> [PROBLEM DETAILS]
Every entry below is to be copied exactly, with nothing omitted.

> [WORKING DATA]
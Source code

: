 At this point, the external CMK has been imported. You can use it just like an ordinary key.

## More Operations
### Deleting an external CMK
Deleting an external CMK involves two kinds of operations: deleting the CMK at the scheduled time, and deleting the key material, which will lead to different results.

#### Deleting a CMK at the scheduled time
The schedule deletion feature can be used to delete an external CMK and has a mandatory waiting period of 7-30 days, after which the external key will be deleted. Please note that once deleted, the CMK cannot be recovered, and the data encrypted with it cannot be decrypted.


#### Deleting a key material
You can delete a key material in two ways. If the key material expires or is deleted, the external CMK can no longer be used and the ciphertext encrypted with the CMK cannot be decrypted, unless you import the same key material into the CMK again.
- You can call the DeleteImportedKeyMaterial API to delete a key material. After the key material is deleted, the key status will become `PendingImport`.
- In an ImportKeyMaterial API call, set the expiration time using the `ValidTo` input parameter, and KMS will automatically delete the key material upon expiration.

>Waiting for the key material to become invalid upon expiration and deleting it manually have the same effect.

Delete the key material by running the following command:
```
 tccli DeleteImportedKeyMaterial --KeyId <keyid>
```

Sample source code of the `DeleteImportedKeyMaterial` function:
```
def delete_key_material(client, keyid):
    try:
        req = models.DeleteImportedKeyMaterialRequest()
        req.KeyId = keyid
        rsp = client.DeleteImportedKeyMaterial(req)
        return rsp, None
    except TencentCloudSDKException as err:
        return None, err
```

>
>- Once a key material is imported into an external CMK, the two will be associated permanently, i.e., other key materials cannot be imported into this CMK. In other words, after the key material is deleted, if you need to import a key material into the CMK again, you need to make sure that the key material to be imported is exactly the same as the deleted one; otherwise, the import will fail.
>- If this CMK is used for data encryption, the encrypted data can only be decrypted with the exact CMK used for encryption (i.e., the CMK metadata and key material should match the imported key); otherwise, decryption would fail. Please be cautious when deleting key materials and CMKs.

> [WRITTEN SOLUTION]
Source code

: At this point, the external CMK has been imported. You can use it just like an ordinary key.

## More Operations
### Deleting an external CMK
Deleting an external CMK involves two kinds of operations: deleting the CMK at the scheduled time, and deleting the key material, which will lead to different results.

#### Deleting a CMK at the scheduled time
The schedule deletion feature can be used to delete an external CMK and has a mandatory waiting period of 7-30 days, after which the external key will be deleted. Please note that once deleted, the CMK cannot be recovered, and the data encrypted with it cannot be decrypted.


#### Deleting a key material
You can delete a key material in two ways. If the key material expires or is deleted, the external CMK can no longer be used and the ciphertext encrypted with the CMK cannot be decrypted, unless you import the same key material into the CMK again.
- You can call the DeleteImportedKeyMaterial API to delete a key material. After the key material is deleted, the key status will become `PendingImport`.
- In an ImportKeyMaterial API call, set the expiration time using the `ValidTo` input parameter, and KMS will automatically delete the key material upon expiration.

>Waiting for the key material to become invalid upon expiration and deleting it manually have the same effect.

Delete the key material by running the following command:
```
 tccli DeleteImportedKeyMaterial --KeyId <keyid>
```

Sample source code of the `DeleteImportedKeyMaterial` function:
```
def delete_key_material(client, keyid):
    try:
        req = models.DeleteImportedKeyMaterialRequest()
        req.KeyId = keyid
        rsp = client.DeleteImportedKeyMaterial(req)
        return rsp, None
    except TencentCloudSDKException as err:
        return None, err
```

>
>- Once a key material is imported into an external CMK, the two will be associated permanently, i.e., other key materials cannot be imported into this CMK. In other words, after the key material is deleted, if you need to import a key material into the CMK again, you need to make sure that the key material to be imported is exactly the same as the deleted one; otherwise, the import will fail.
>- If this CMK is used for data encryption, the encrypted data can only be decrypted with the exact CMK used for encryption (i.e., the CMK metadata and key material should match the imported key); otherwise, decryption would fail. Please be cautious when deleting key materials and CMKs.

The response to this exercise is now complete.